All Methods Static Methods Instance Methods Abstract Methods Concrete Methods
Modifier and Type	Method and Description
`static CrossValidation.Data`	`balanceUp(CrossValidation.Data orig)` Balances imbalanced data with the SMOTE (Synthetic Minority Over-sampling TEchnique) as per https://www.cs.cmu.edu/afs/cs/project/jair/pub/volume16/chawla02a-html/node6.html .
`static CrossValidation.Data`	`balanceUp(CrossValidation.Data orig, smile.math.distance.Distance<double[]> distanceMetric, int nn)` Balances imbalanced data with the SMOTE (Synthetic Minority Over-sampling TEchnique) as per https://www.cs.cmu.edu/afs/cs/project/jair/pub/volume16/chawla02a-html/node6.html .
`static CrossValidation.Data`	`balanceUp(CrossValidation.Data orig, int nn)` Balances imbalanced data with the SMOTE (Synthetic Minority Over-sampling TEchnique) as per https://www.cs.cmu.edu/afs/cs/project/jair/pub/volume16/chawla02a-html/node6.html .
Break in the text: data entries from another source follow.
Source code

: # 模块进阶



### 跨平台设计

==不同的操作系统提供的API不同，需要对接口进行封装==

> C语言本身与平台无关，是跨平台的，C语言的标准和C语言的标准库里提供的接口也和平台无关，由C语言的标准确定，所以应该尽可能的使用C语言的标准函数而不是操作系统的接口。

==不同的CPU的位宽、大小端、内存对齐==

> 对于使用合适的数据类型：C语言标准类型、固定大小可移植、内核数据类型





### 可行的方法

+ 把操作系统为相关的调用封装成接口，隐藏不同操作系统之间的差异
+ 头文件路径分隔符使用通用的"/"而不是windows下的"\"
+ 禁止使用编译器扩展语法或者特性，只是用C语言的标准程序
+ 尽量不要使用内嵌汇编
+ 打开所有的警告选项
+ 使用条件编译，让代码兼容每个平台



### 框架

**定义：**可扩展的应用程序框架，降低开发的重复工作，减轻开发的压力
`java.util.Map<MLROIFinder,java.lang.Double>`	`eval(int numRounds, MLROIFinder[] models)` Evaluates the specified models for mean accuracy (ratio of true results / total results).
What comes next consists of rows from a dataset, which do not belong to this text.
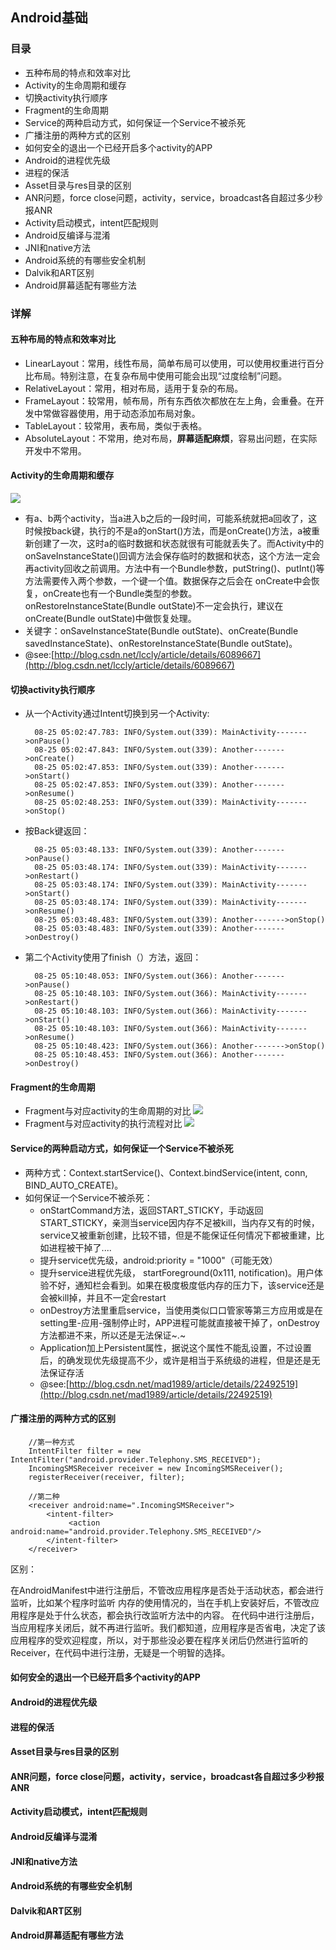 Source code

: ## Android基础
### 目录
* 五种布局的特点和效率对比
* Activity的生命周期和缓存
* 切换activity执行顺序
* Fragment的生命周期
* Service的两种启动方式，如何保证一个Service不被杀死
* 广播注册的两种方式的区别
* 如何安全的退出一个已经开启多个activity的APP
* Android的进程优先级
* 进程的保活
* Asset目录与res目录的区别
* ANR问题，force close问题，activity，service，broadcast各自超过多少秒报ANR
* Activity启动模式，intent匹配规则
* Android反编译与混淆
* JNI和native方法
* Android系统的有哪些安全机制
* Dalvik和ART区别
* Android屏幕适配有哪些方法

### 详解
#### 五种布局的特点和效率对比
* LinearLayout：常用，线性布局，简单布局可以使用，可以使用权重进行百分比布局。特别注意，在复杂布局中使用可能会出现“过度绘制”问题。
* RelativeLayout：常用，相对布局，适用于复杂的布局。
* FrameLayout：较常用，帧布局，所有东西依次都放在左上角，会重叠。在开发中常做容器使用，用于动态添加布局对象。
* TableLayout：较常用，表布局，类似于表格。
* AbsoluteLayout：不常用，绝对布局，**屏幕适配麻烦**，容易出问题，在实际开发中不常用。

#### Activity的生命周期和缓存
![](http://hi.csdn.net/attachment/201109/1/0_1314838777He6C.gif)
	
* 有a、b两个activity，当a进入b之后的一段时间，可能系统就把a回收了，这时候按back键，执行的不是a的onStart()方法，而是onCreate()方法，a被重新创建了一次，这时a的临时数据和状态就很有可能就丢失了。而Activity中的onSaveInstanceState()回调方法会保存临时的数据和状态，这个方法一定会再activity回收之前调用。方法中有一个Bundle参数，putString()、putInt()等方法需要传入两个参数，一个键一个值。数据保存之后会在 onCreate中会恢复，onCreate也有一个Bundle类型的参数。onRestoreInstanceState(Bundle outState)不一定会执行，建议在onCreate(Bundle outState)中做恢复处理。
* 关键字：onSaveInstanceState(Bundle outState)、onCreate(Bundle savedInstanceState)、onRestoreInstanceState(Bundle outState)。
* @see:[http://blog.csdn.net/lccly/article/details/6089667](http://blog.csdn.net/lccly/article/details/6089667)

#### 切换activity执行顺序
* 从一个Activity通过Intent切换到另一个Activity:

		08-25 05:02:47.783: INFO/System.out(339): MainActivity------->onPause()  
		08-25 05:02:47.843: INFO/System.out(339): Another------->onCreate()  
		08-25 05:02:47.853: INFO/System.out(339): Another------->onStart()  
		08-25 05:02:47.853: INFO/System.out(339): Another------->onResume()  
		08-25 05:02:48.253: INFO/System.out(339): MainActivity------->onStop()  

* 按Back键返回：

		08-25 05:03:48.133: INFO/System.out(339): Another------->onPause()  
		08-25 05:03:48.174: INFO/System.out(339): MainActivity------->onRestart()  
		08-25 05:03:48.174: INFO/System.out(339): MainActivity------->onStart()  
		08-25 05:03:48.174: INFO/System.out(339): MainActivity------->onResume()  
		08-25 05:03:48.483: INFO/System.out(339): Another------->onStop()  
		08-25 05:03:48.483: INFO/System.out(339): Another------->onDestroy()
		
* 第二个Activity使用了finish（）方法，返回：

		08-25 05:10:48.053: INFO/System.out(366): Another------->onPause()  
		08-25 05:10:48.103: INFO/System.out(366): MainActivity------->onRestart()  
		08-25 05:10:48.103: INFO/System.out(366): MainActivity------->onStart()  
		08-25 05:10:48.103: INFO/System.out(366): MainActivity------->onResume()  
		08-25 05:10:48.423: INFO/System.out(366): Another------->onStop()  
		08-25 05:10:48.453: INFO/System.out(366): Another------->onDestroy()  

#### Fragment的生命周期
* Fragment与对应activity的生命周期的对比
![](http://img.my.csdn.net/uploads/201211/29/1354170682_3824.png)
* Fragment与对应activity的执行流程对比
![](http://img.blog.csdn.net/20150310094648441)

#### Service的两种启动方式，如何保证一个Service不被杀死
* 两种方式：Context.startService()、Context.bindService(intent, conn, BIND_AUTO_CREATE)。
* 如何保证一个Service不被杀死：
	* onStartCommand方法，返回START_STICKY，手动返回START_STICKY，亲测当service因内存不足被kill，当内存又有的时候，service又被重新创建，比较不错，但是不能保证任何情况下都被重建，比如进程被干掉了....
	* 提升service优先级，android:priority = "1000"（可能无效）
	* 提升service进程优先级， startForeground(0x111, notification)。用户体验不好，通知栏会看到。如果在极度极度低内存的压力下，该service还是会被kill掉，并且不一定会restart
	* onDestroy方法里重启service，当使用类似口口管家等第三方应用或是在setting里-应用-强制停止时，APP进程可能就直接被干掉了，onDestroy方法都进不来，所以还是无法保证~.~
	* Application加上Persistent属性，据说这个属性不能乱设置，不过设置后，的确发现优先级提高不少，或许是相当于系统级的进程，但是还是无法保证存活
	* @see:[http://blog.csdn.net/mad1989/article/details/22492519](http://blog.csdn.net/mad1989/article/details/22492519)


#### 广播注册的两种方式的区别
		//第一种方式
		IntentFilter filter = new IntentFilter("android.provider.Telephony.SMS_RECEIVED");  
		IncomingSMSReceiver receiver = new IncomingSMSReceiver();  
		registerReceiver(receiver, filter); 
	
		//第二种
		<receiver android:name=".IncomingSMSReceiver">  
		    <intent-filter>  
		         <action android:name="android.provider.Telephony.SMS_RECEIVED"/>  
		    </intent-filter>  
		</receiver>  

区别：
	
在AndroidManifest中进行注册后，不管改应用程序是否处于活动状态，都会进行监听，比如某个程序时监听 内存的使用情况的，当在手机上安装好后，不管改应用程序是处于什么状态，都会执行改监听方法中的内容。
在代码中进行注册后，当应用程序关闭后，就不再进行监听。我们都知道，应用程序是否省电，决定了该应用程序的受欢迎程度，所以，对于那些没必要在程序关闭后仍然进行监听的Receiver，在代码中进行注册，无疑是一个明智的选择。

#### 如何安全的退出一个已经开启多个activity的APP
#### Android的进程优先级
#### 进程的保活
#### Asset目录与res目录的区别
#### ANR问题，force close问题，activity，service，broadcast各自超过多少秒报ANR
#### Activity启动模式，intent匹配规则
#### Android反编译与混淆
#### JNI和native方法
#### Android系统的有哪些安全机制
#### Dalvik和ART区别
#### Android屏幕适配有哪些方法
`java.util.Map<MLROIFinder,java.lang.Double>`	`eval(int numRounds, MLROIFinder[] models, boolean upSample)` Evaluates the specified models for mean accuracy (ratio of true results / total results).
`java.util.Map<MLROIFinder,java.util.List<java.lang.Double>>`	`evalModels(int numRounds, MLROIFinder[] models)` Evaluates the specified models for accuracy i.e.
`java.util.Map<MLROIFinder,java.util.List<java.lang.Double>>`	`evalModels(int numRounds, MLROIFinder[] models, boolean upSample)` Evaluates the specified models for accuracy i.e.
`java.util.Map.Entry<MLROIFinder,java.lang.Double>`	`findBestModel(int numRounds, MLROIFinder[] models)` Evaluates the specified models and returns the most accurate (ratio of true results / total results) model.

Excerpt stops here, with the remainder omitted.